Class 9 Science Test Paper Chapter Cell and Motion | CBSE Board | Detailed Solutions & Marking Scheme
VEDANT SKILL ASSESSMENT SERIES - ACADEMIC YEAR 2026-27
CLASS: IX | SUBJECT: SCIENCE | MAX. MARKS: 30 CHAPTERS: CELL & MOTION | CBSE 2026-27 PATTERN | TIME: 1 HOUR
GENERAL INSTRUCTIONS
Read all questions carefully before answering. - Misreading the question and then blaming the paper will not increase your marks.
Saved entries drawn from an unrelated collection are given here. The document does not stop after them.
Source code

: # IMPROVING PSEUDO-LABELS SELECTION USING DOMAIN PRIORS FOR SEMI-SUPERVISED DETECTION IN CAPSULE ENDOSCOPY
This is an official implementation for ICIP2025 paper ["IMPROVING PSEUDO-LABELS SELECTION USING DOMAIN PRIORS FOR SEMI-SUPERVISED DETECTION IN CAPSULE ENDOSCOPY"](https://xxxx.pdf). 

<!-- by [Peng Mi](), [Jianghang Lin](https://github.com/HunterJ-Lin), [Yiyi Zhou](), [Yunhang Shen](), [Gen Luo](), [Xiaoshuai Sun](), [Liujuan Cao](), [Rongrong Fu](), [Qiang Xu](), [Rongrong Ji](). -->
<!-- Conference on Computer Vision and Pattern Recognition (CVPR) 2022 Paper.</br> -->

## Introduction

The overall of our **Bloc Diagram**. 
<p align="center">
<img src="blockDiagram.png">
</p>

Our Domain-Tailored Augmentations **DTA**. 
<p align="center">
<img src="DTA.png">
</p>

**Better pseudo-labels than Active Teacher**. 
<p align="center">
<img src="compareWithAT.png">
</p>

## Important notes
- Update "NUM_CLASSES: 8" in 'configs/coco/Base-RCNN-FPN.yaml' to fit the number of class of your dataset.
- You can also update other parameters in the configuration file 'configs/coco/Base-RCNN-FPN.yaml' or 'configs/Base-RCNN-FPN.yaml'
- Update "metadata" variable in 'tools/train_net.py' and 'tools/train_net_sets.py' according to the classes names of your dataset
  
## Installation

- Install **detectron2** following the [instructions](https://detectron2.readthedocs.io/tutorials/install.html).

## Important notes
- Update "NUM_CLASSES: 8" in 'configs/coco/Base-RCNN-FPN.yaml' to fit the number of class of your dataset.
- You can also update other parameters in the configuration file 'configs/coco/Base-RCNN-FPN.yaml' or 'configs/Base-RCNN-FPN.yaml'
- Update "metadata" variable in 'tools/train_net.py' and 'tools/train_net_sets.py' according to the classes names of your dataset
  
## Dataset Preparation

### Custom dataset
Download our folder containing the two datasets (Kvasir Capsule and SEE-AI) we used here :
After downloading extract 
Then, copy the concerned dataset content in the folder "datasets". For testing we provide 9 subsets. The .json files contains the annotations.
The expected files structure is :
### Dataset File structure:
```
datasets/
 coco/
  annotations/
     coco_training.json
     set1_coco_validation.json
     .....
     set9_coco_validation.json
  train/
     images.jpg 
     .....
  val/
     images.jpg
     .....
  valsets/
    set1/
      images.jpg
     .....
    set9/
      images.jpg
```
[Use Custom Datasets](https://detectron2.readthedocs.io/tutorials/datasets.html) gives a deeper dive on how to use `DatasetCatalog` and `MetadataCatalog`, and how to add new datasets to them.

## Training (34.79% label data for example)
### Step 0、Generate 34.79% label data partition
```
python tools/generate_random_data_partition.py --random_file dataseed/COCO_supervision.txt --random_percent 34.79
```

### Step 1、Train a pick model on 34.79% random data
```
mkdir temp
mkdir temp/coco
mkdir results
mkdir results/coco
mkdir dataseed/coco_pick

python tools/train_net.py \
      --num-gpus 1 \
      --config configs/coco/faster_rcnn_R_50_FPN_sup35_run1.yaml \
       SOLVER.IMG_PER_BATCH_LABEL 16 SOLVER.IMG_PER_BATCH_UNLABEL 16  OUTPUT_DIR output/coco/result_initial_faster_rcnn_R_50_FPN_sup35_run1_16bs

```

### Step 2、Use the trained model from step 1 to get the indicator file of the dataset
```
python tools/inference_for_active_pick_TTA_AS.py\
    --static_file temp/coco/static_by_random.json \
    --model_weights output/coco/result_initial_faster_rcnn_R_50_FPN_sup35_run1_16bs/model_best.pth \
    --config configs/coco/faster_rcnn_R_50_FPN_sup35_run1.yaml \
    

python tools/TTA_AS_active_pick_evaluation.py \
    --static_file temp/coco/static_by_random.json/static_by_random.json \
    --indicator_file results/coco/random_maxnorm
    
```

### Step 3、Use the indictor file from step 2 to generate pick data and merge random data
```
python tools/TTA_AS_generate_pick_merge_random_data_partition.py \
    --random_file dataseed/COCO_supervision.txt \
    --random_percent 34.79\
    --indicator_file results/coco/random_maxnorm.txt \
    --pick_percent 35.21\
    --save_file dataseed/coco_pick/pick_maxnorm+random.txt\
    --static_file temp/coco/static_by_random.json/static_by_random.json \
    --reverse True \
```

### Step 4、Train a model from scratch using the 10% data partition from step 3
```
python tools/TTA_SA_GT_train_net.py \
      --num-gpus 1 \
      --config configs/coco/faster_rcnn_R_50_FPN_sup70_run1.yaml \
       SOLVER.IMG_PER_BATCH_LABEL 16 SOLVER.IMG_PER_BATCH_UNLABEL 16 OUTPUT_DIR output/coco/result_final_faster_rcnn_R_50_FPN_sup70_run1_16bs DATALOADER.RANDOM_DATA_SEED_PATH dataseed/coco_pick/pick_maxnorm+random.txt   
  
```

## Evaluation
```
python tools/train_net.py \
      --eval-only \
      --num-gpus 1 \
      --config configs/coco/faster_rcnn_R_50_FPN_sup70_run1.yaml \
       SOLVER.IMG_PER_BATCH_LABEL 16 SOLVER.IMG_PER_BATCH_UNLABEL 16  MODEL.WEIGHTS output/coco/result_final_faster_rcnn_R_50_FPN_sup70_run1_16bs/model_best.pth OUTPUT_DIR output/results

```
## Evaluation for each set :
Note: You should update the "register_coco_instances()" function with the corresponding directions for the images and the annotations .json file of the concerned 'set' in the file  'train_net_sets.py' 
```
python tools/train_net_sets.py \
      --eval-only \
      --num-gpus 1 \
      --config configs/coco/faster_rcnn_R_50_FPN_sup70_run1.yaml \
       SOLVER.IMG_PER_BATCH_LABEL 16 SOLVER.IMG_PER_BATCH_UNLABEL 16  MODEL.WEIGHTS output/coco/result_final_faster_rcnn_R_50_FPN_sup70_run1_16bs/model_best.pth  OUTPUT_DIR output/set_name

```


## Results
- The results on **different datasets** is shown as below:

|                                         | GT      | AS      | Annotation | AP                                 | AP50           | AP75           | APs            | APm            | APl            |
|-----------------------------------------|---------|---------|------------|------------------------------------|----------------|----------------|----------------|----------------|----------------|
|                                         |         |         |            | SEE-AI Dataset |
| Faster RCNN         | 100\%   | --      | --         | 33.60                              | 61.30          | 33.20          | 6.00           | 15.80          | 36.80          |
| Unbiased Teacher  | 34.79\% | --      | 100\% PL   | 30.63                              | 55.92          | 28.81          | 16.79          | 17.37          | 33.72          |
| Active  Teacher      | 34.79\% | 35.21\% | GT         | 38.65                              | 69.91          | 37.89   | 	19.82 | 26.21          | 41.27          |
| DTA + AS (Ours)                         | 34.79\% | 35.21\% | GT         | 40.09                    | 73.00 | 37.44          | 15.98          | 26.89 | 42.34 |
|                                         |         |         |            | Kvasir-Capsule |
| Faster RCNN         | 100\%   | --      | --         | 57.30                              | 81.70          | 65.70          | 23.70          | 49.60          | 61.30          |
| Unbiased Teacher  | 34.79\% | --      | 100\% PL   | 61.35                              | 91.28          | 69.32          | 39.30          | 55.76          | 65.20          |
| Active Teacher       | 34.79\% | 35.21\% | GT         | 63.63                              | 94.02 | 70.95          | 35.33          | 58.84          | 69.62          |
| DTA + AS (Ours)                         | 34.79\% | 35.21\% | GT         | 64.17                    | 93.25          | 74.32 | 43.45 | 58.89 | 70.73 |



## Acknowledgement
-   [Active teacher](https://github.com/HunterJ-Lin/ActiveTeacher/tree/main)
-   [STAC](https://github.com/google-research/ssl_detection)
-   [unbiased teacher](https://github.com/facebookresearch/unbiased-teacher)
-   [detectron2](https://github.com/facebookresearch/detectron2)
Show proper steps wherever required. - “Sir, answer toh yahi aana tha” is not an accepted mathematical method.
Write neatly and clearly. - If your handwriting requires a decoder machine, checking may become an adventure.
Manage your time wisely. - Spending 45 minutes on one question and calling the rest “optional” is not a strategy.
If you do not know the answer, you may cry silently. - Loud crying, emotional speeches, and negotiations for hints are strictly prohibited.
SECTION A (7 Marks)
Q1. A high-tech laboratory treats a plant cell with a metabolic inhibitor that selectively blocks the processing and packaging of proteins. Which cellular organelle is directly affected by this drug? [1] A. Endoplasmic reticulum B. Golgi apparatus C. Mitochondria D. Lysosomes
Q2. An athlete completes one lap of a circular track of radius R in exactly 40 seconds. What will be the magnitude of her displacement at the end of 2 minutes 20 seconds? [1] A. Zero B. 2R C. 2πR D. 7πR
Q3. A researcher extracts a cell from an environmental sample and notes that it lacks a nuclear membrane but contains compact, functional, non-membrane-bound structures responsible for protein synthesis. These non-bound structures are: [1] A. Nucleoids B. Ribosomes C. Plastids D. Vacuoles
Q4. The velocity-time graph of an object moving along a straight road is perfectly parallel to the time axis. What definitive conclusion can be drawn regarding the object's motion? [1] A. The object is completely at rest. B. The object is moving with a non-zero, uniform acceleration. C. The object is moving with a constant speed and zero acceleration. D. The object covers unequal distances in equal intervals of time.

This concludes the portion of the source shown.